____ Data shown

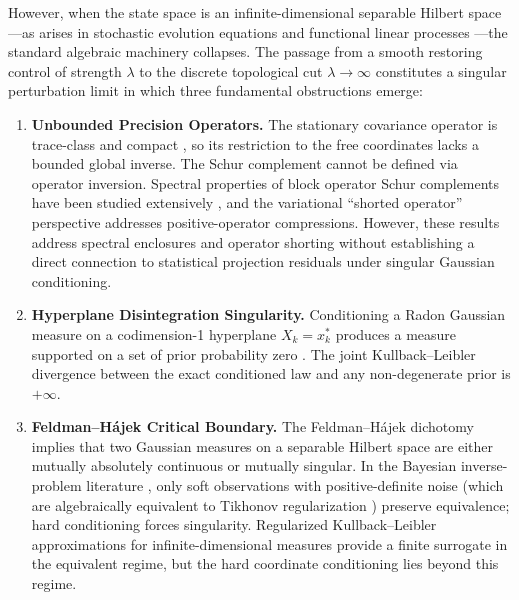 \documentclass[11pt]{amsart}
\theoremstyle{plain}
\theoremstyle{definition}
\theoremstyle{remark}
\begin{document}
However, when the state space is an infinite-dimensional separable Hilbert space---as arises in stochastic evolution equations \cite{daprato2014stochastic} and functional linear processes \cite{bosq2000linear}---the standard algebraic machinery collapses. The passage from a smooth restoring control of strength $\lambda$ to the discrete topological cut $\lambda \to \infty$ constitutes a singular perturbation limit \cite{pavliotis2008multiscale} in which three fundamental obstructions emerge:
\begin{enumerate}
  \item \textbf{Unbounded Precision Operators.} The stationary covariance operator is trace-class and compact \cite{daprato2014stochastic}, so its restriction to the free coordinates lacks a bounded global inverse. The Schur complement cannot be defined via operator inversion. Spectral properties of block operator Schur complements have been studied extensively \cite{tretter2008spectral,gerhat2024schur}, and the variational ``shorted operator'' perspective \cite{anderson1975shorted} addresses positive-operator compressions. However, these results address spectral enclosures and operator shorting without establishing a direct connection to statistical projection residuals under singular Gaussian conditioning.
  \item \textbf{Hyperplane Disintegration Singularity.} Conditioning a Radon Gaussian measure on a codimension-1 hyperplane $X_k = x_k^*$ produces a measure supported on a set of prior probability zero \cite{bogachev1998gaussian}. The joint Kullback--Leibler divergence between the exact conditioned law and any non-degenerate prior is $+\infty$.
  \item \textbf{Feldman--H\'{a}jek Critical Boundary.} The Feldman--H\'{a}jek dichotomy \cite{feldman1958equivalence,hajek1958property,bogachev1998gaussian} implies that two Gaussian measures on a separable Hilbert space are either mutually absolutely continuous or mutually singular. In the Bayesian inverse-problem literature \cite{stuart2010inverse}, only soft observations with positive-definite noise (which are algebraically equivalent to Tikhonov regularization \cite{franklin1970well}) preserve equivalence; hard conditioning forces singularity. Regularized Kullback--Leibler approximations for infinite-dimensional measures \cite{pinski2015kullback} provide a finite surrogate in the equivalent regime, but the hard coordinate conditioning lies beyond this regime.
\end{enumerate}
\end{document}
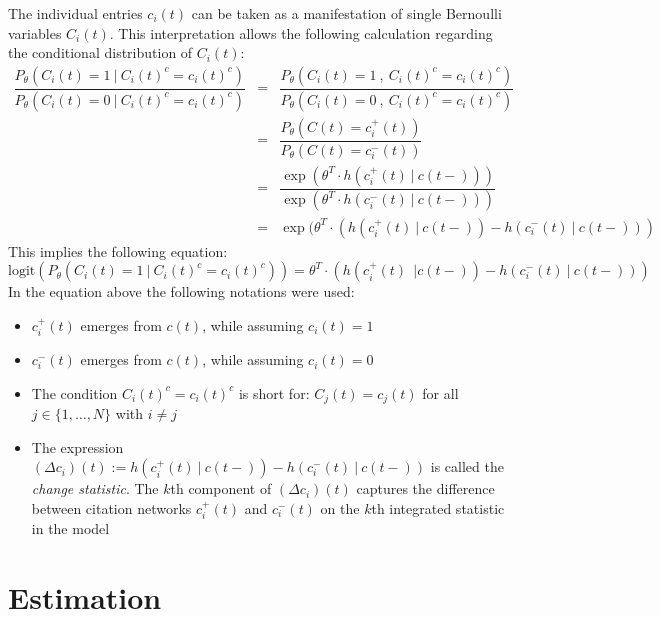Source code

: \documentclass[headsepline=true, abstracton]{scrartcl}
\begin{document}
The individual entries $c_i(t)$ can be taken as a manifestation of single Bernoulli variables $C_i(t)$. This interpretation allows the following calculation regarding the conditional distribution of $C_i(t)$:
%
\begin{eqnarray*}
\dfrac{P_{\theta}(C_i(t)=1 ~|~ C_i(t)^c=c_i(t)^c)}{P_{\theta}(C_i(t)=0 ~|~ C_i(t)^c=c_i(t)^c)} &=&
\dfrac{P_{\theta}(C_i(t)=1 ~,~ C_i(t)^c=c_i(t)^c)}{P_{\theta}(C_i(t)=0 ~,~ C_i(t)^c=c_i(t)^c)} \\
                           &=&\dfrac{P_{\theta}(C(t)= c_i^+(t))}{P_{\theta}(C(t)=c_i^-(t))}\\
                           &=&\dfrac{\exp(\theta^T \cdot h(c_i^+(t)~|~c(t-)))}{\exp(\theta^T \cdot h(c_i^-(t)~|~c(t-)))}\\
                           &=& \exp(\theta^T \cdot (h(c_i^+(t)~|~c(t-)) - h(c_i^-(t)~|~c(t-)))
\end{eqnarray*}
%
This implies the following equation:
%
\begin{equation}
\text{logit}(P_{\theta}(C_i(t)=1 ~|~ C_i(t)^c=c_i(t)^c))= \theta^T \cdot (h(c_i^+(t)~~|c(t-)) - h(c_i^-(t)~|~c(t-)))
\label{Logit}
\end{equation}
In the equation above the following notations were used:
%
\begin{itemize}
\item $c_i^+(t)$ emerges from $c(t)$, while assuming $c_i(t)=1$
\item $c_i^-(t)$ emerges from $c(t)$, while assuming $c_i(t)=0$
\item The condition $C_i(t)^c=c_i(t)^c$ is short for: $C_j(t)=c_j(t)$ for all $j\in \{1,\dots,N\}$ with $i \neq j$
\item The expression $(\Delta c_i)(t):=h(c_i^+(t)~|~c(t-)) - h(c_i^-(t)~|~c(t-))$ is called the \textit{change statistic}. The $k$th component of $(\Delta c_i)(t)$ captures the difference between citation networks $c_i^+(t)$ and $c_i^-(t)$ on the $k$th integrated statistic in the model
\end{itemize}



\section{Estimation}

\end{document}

________

Starting at the line above with "beyond this regime.", output every line exactly up to and including the line with "with $i \neq j$", but none of the pictures.

Exercise output:
  \item \textbf{Feldman--H\'{a}jek Critical Boundary.} The Feldman--H\'{a}jek dichotomy \cite{feldman1958equivalence,hajek1958property,bogachev1998gaussian} implies that two Gaussian measures on a separable Hilbert space are either mutually absolutely continuous or mutually singular. In the Bayesian inverse-problem literature \cite{stuart2010inverse}, only soft observations with positive-definite noise (which are algebraically equivalent to Tikhonov regularization \cite{franklin1970well}) preserve equivalence; hard conditioning forces singularity. Regularized Kullback--Leibler approximations for infinite-dimensional measures \cite{pinski2015kullback} provide a finite surrogate in the equivalent regime, but the hard coordinate conditioning lies beyond this regime.
\end{enumerate}
\end{document}
Source code

: \documentclass[headsepline=true, abstracton]{scrartcl}
\begin{document}
The individual entries $c_i(t)$ can be taken as a manifestation of single Bernoulli variables $C_i(t)$. This interpretation allows the following calculation regarding the conditional distribution of $C_i(t)$:
%
\begin{eqnarray*}
\dfrac{P_{\theta}(C_i(t)=1 ~|~ C_i(t)^c=c_i(t)^c)}{P_{\theta}(C_i(t)=0 ~|~ C_i(t)^c=c_i(t)^c)} &=&
\dfrac{P_{\theta}(C_i(t)=1 ~,~ C_i(t)^c=c_i(t)^c)}{P_{\theta}(C_i(t)=0 ~,~ C_i(t)^c=c_i(t)^c)} \\
                           &=&\dfrac{P_{\theta}(C(t)= c_i^+(t))}{P_{\theta}(C(t)=c_i^-(t))}\\
                           &=&\dfrac{\exp(\theta^T \cdot h(c_i^+(t)~|~c(t-)))}{\exp(\theta^T \cdot h(c_i^-(t)~|~c(t-)))}\\
                           &=& \exp(\theta^T \cdot (h(c_i^+(t)~|~c(t-)) - h(c_i^-(t)~|~c(t-)))
\end{eqnarray*}
%
This implies the following equation:
%
\begin{equation}
\text{logit}(P_{\theta}(C_i(t)=1 ~|~ C_i(t)^c=c_i(t)^c))= \theta^T \cdot (h(c_i^+(t)~~|c(t-)) - h(c_i^-(t)~|~c(t-)))
\label{Logit}
\end{equation}
In the equation above the following notations were used:
%
\begin{itemize}
\item $c_i^+(t)$ emerges from $c(t)$, while assuming $c_i(t)=1$
\item $c_i^-(t)$ emerges from $c(t)$, while assuming $c_i(t)=0$
\item The condition $C_i(t)^c=c_i(t)^c$ is short for: $C_j(t)=c_j(t)$ for all $j\in \{1,\dots,N\}$ with $i \neq j$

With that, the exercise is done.